**Prompt:**
Take the data below and extract the lines from the one with "#### 👷 Check" to the one with "#### 🔭 Latest releases I've contributed to", inclusive, exactly as written.

**Raw data:**
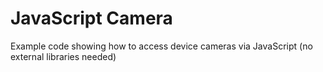 # JavaScript Camera

Example code showing how to access device cameras via JavaScript (no external libraries needed)



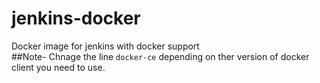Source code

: # jenkins-docker
Docker image for jenkins with docker support    
##Note-  Chnage the line `docker-ce` depending on ther version of docker client you need to use.
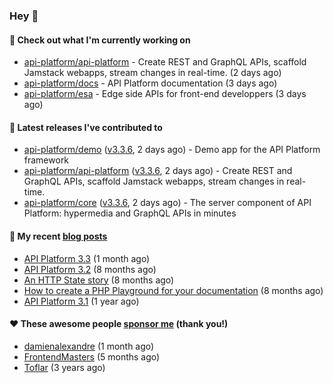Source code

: ### Hey 👋

#### 👷 Check out what I'm currently working on

- [api-platform/api-platform](https://github.com/api-platform/api-platform) - Create REST and GraphQL APIs, scaffold Jamstack webapps, stream changes in real-time. (2 days ago)
- [api-platform/docs](https://github.com/api-platform/docs) - API Platform documentation (3 days ago)
- [api-platform/esa](https://github.com/api-platform/esa) - Edge side APIs for front-end developpers (3 days ago)

#### 🔭 Latest releases I've contributed to

- [api-platform/demo](https://github.com/api-platform/demo) ([v3.3.6](https://github.com/api-platform/demo/releases/tag/v3.3.6), 2 days ago) - Demo app for the API Platform framework
- [api-platform/api-platform](https://github.com/api-platform/api-platform) ([v3.3.6](https://github.com/api-platform/api-platform/releases/tag/v3.3.6), 2 days ago) - Create REST and GraphQL APIs, scaffold Jamstack webapps, stream changes in real-time.
- [api-platform/core](https://github.com/api-platform/core) ([v3.3.6](https://github.com/api-platform/core/releases/tag/v3.3.6), 2 days ago) - The server component of API Platform: hypermedia and GraphQL APIs in minutes

#### 📜 My recent [blog posts](https://soyuka.me)

- [API Platform 3.3](https://soyuka.me/api-platform-3.3/) (1 month ago)
- [API Platform 3.2](https://soyuka.me/api-platform-3.2/) (8 months ago)
- [An HTTP State story](https://soyuka.me/http-state-story/) (8 months ago)
- [How to create a PHP Playground for your documentation](https://soyuka.me/how-to-create-a-php-playground-for-your-documentation/) (8 months ago)
- [API Platform 3.1](https://soyuka.me/api-platform-3.1-whats-new/) (1 year ago)

#### ❤️ These awesome people [sponsor me](https://github.com/sponsors/soyuka) (thank you!)

- [damienalexandre](https://github.com/damienalexandre) (1 month ago)
- [FrontendMasters](https://github.com/FrontendMasters) (5 months ago)
- [Toflar](https://github.com/Toflar) (3 years ago)
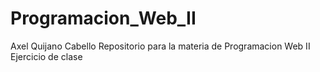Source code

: # Programacion_Web_II
Axel Quijano Cabello
Repositorio para la materia de Programacion Web II
Ejercicio de clase
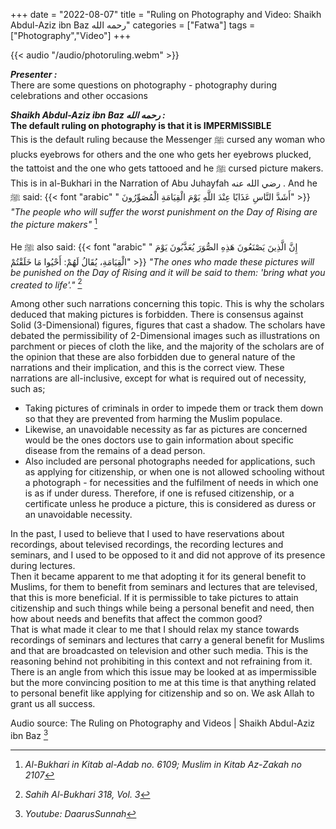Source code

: +++
date = "2022-08-07"
title = "Ruling on Photography and Video: Shaikh Abdul-Aziz ibn Baz رحمه الله"
categories = ["Fatwa"]
tags = ["Photography","Video"]
+++

{{< audio "/audio/photoruling.webm" >}}

***Presenter :*** <br />
There are some questions on photography - photography during celebrations and other occasions

***Shaikh Abdul-Aziz ibn Baz رحمه الله :*** <br />
**The default ruling on photography is that it is IMPERMISSIBLE** <br />
This is the default ruling because the Messenger ﷺ cursed any woman who plucks eyebrows for others and the one who gets her eyebrows plucked, the tattoist and the one who gets tattooed and he ﷺ cursed picture makers. This is in al-Bukhari in the Narration of Abu Juhayfah رضي الله عنه . And he ﷺ said: 
{{< font "arabic" " أَشَدَّ النَّاسِ عَذَابًا عِنْدَ اللَّهِ يَوْمَ الْقِيَامَةِ الْمُصَوِّرُونَ" >}}
_"The people who will suffer the worst punishment on the Day of Rising are the picture makers"_ [^1]

He ﷺ also said:
{{< font "arabic" " إِنَّ الَّذِينَ يَصْنَعُونَ هَذِهِ الصُّوَرَ يُعَذَّبُونَ يَوْمَ الْقِيَامَةِ، يُقَالُ لَهُمْ: أَحْيُوا مَا خَلَقْتُمْ" >}}
_"The ones who made these pictures will be punished on the Day of Rising and it will be said to them: 'bring what you created to life'."_ [^2]

Among other such narrations concerning this topic. This is why the scholars deduced that making pictures is forbidden. There is consensus against Solid (3-Dimensional) figures, figures that cast a shadow. The scholars have debated the permissibility of 2-Dimensional images such as illustrations on parchment or pieces of cloth the like, and the majority of the scholars are of the opinion that these are also forbidden due to general nature of the narrations and their implication, and this is the correct view. These narrations are all-inclusive, except for what is required out of necessity, such as;
- Taking pictures of criminals in order to impede them or track them down so that they are prevented from harming the Muslim populace.
- Likewise, an unavoidable necessity as far as pictures are concerned would be the ones doctors use to gain information about specific disease from the remains of a dead person.
- Also included are personal photographs needed for applications, such as applying for citizenship, or when one is not allowed schooling without a photograph - for necessities and the fulfilment of needs in which one is as if under duress. Therefore, if one is refused citizenship, or a certificate unless he produce a picture, this is considered as duress or an unavoidable necessity. <br />

In the past, I used to believe that I used to have reservations about recordings, about televised recordings, the recording lectures and seminars, and I used to be opposed to it and did not approve of its presence during lectures. <br />
Then it became apparent to me that adopting it for its general benefit to Muslims, for them to benefit from seminars and lectures that are televised, that this is more beneficial. If it is permissible to take pictures to attain citizenship and such things while being a personal benefit and need, then how about needs and benefits that affect the common good? <br />
That is what made it clear to me that I should relax my stance towards recordings of seminars and lectures that carry a general benefit for Muslims and that are broadcasted on television and other such media. This is the reasoning behind not prohibiting in this context and not refraining from it. There is an angle from which this issue may be looked at as impermissible but the more convincing position to me at this time is that anything related to personal benefit like applying for citizenship and so on. We ask Allah to grant us all success.

Audio source: The Ruling on Photography and Videos | Shaikh Abdul-Aziz ibn Baz [^3]

[^1]: _Al-Bukhari in Kitab al-Adab no. 6109; Muslim in Kitab Az-Zakah no 2107_
[^2]: _Sahih Al-Bukhari 318, Vol. 3_
[^3]: _Youtube: DaarusSunnah_
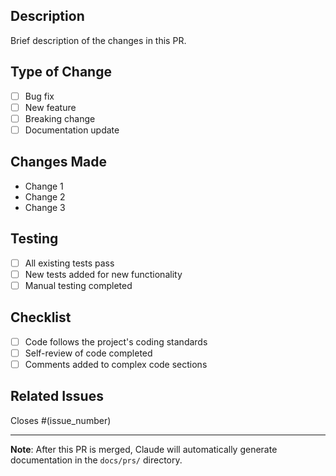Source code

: ## Description
Brief description of the changes in this PR.

## Type of Change
- [ ] Bug fix
- [ ] New feature
- [ ] Breaking change
- [ ] Documentation update

## Changes Made
- Change 1
- Change 2
- Change 3

## Testing
- [ ] All existing tests pass
- [ ] New tests added for new functionality
- [ ] Manual testing completed

## Checklist
- [ ] Code follows the project's coding standards
- [ ] Self-review of code completed
- [ ] Comments added to complex code sections

## Related Issues
Closes #(issue_number)

---

**Note**: After this PR is merged, Claude will automatically generate documentation in the `docs/prs/` directory.

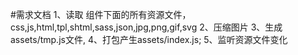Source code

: #需求文档
1、读取 组件下面的所有资源文件，css,js,html,tpl,shtml,sass,json,jpg,png,gif,svg
2、压缩图片
3、生成 assets/tmp.js文件,
4、打包产生assets/index.js;
5、监听资源文件变化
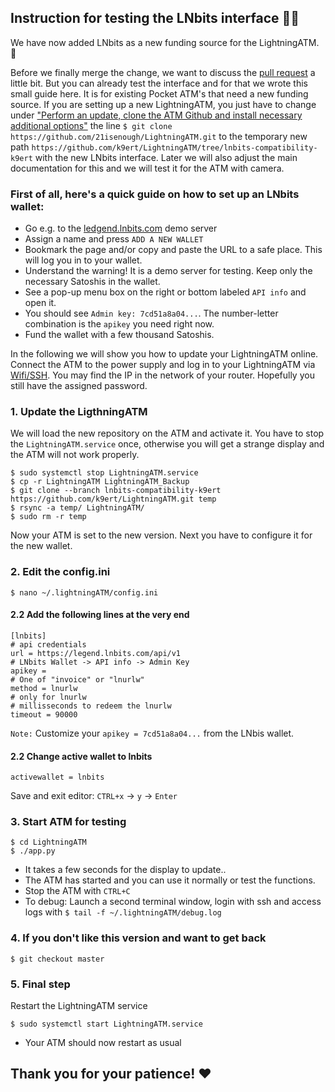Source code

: ## Instruction for testing the LNbits interface 📜🧐

We have now added LNbits as a new funding source for the LightningATM. 🎉

Before we finally merge the change, we want to discuss the [pull request](https://github.com/21isenough/LightningATM/pull/78) a little bit. But you can already test the interface and for that we wrote this small guide here. It is for existing Pocket ATM's that need a new funding source. If you are setting up a new LightningATM, you just have to change under ["Perform an update, clone the ATM Github and install necessary additional options"](https://github.com/21isenough/LightningATM/blob/master/docs/guide/sdcard_and_wifi.md#perform-an-update-clone-the-atm-github-and-install-necessary-additional-options) the line `$ git clone https://github.com/21isenough/LightningATM.git` to the temporary new path `https://github.com/k9ert/LightningATM/tree/lnbits-compatibility-k9ert` with the new LNbits interface. Later we will also adjust the main documentation for this and we will test it for the ATM with camera.

### First of all, here's a quick guide on how to set up an LNbits wallet:

- Go e.g. to the [ledgend.lnbits.com](https://legend.lnbits.com/) demo server
- Assign a name and press `ADD A NEW WALLET`
- Bookmark the page and/or copy and paste the URL to a safe place. This will log you in to your wallet.
- Understand the warning! It is a demo server for testing. Keep only the necessary Satoshis in the wallet. 
- See a pop-up menu box on the right or bottom labeled `API info` and open it.
- You should see `Admin key: 7cd51a8a04...`. The number-letter combination is the `apikey` you need right now. 
- Fund the wallet with a few thousand Satoshis.

In the following we will show you how to update your LightningATM online. Connect the ATM to the power supply and log in to your LightningATM via [Wifi/SSH](https://github.com/21isenough/LightningATM/blob/master/docs/guide/sdcard_and_wifi.md#carry-out-basic-software-settings-and-updates). You may find the IP in the network of your router. Hopefully you still have the assigned password.


### 1. Update the LigthningATM 

We will load the new repository on the ATM and activate it. You have to stop the `LightningATM.service` once, otherwise you will get a strange display and the ATM will not work properly.  

    $ sudo systemctl stop LightningATM.service
    $ cp -r LightningATM LightningATM_Backup
    $ git clone --branch lnbits-compatibility-k9ert https://github.com/k9ert/LightningATM.git temp
    $ rsync -a temp/ LightningATM/
    $ sudo rm -r temp
    
Now your ATM is set to the new version. Next you have to configure it for the new wallet.
    
### 2. Edit the config.ini

    $ nano ~/.lightningATM/config.ini

#### 2.2 Add the following lines at the very end

    [lnbits]
    # api credentials
    url = https://legend.lnbits.com/api/v1
    # LNbits Wallet -> API info -> Admin Key
    apikey = 
    # One of "invoice" or "lnurlw"
    method = lnurlw
    # only for lnurlw
    # millisseconds to redeem the lnurlw
    timeout = 90000

`Note:` Customize your `apikey = 7cd51a8a04...` from the LNbis wallet.

#### 2.2 Change active wallet to lnbits

    activewallet = lnbits
    
Save and exit editor: `CTRL+x` -> `y` -> `Enter`
   
### 3. Start ATM for testing

    $ cd LightningATM
    $ ./app.py

- It takes a few seconds for the display to update..
- The ATM has started and you can use it normally or test the functions.
- Stop the ATM with `CTRL+C`
- To debug: Launch a second terminal window, login with ssh and access logs with `$ tail -f ~/.lightningATM/debug.log`

### 4. If you don't like this version and want to get back

    $ git checkout master

### 5. Final step

Restart the LightningATM service

    $ sudo systemctl start LightningATM.service

- Your ATM should now restart as usual

## Thank you for your patience! ❤
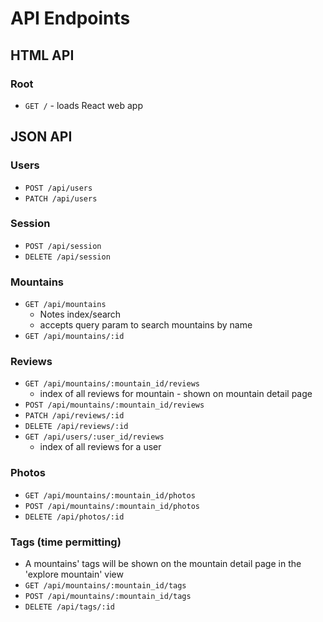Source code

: # API Endpoints

## HTML API

### Root

- `GET /` - loads React web app

## JSON API

### Users

- `POST /api/users`
- `PATCH /api/users`

### Session

- `POST /api/session`
- `DELETE /api/session`

### Mountains

- `GET /api/mountains`
  - Notes index/search
  - accepts query param to search mountains by name
- `GET /api/mountains/:id`

### Reviews

- `GET /api/mountains/:mountain_id/reviews`
  - index of all reviews for mountain - shown on mountain detail page
- `POST /api/mountains/:mountain_id/reviews`
- `PATCH /api/reviews/:id`
- `DELETE /api/reviews/:id`
- `GET /api/users/:user_id/reviews`
  - index of all reviews for a user

### Photos

- `GET /api/mountains/:mountain_id/photos`
- `POST /api/mountains/:mountain_id/photos`
- `DELETE /api/photos/:id `

### Tags (time permitting)

- A mountains' tags will be shown on the mountain detail page in the 'explore mountain' view
- `GET /api/mountains/:mountain_id/tags`
- `POST /api/mountains/:mountain_id/tags`
- `DELETE /api/tags/:id`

**Result:**
#### 👷 Check out what I'm currently working on

- [api-platform/api-platform](https://github.com/api-platform/api-platform) - Create REST and GraphQL APIs, scaffold Jamstack webapps, stream changes in real-time. (2 days ago)
- [api-platform/docs](https://github.com/api-platform/docs) - API Platform documentation (3 days ago)
- [api-platform/esa](https://github.com/api-platform/esa) - Edge side APIs for front-end developpers (3 days ago)

#### 🔭 Latest releases I've contributed to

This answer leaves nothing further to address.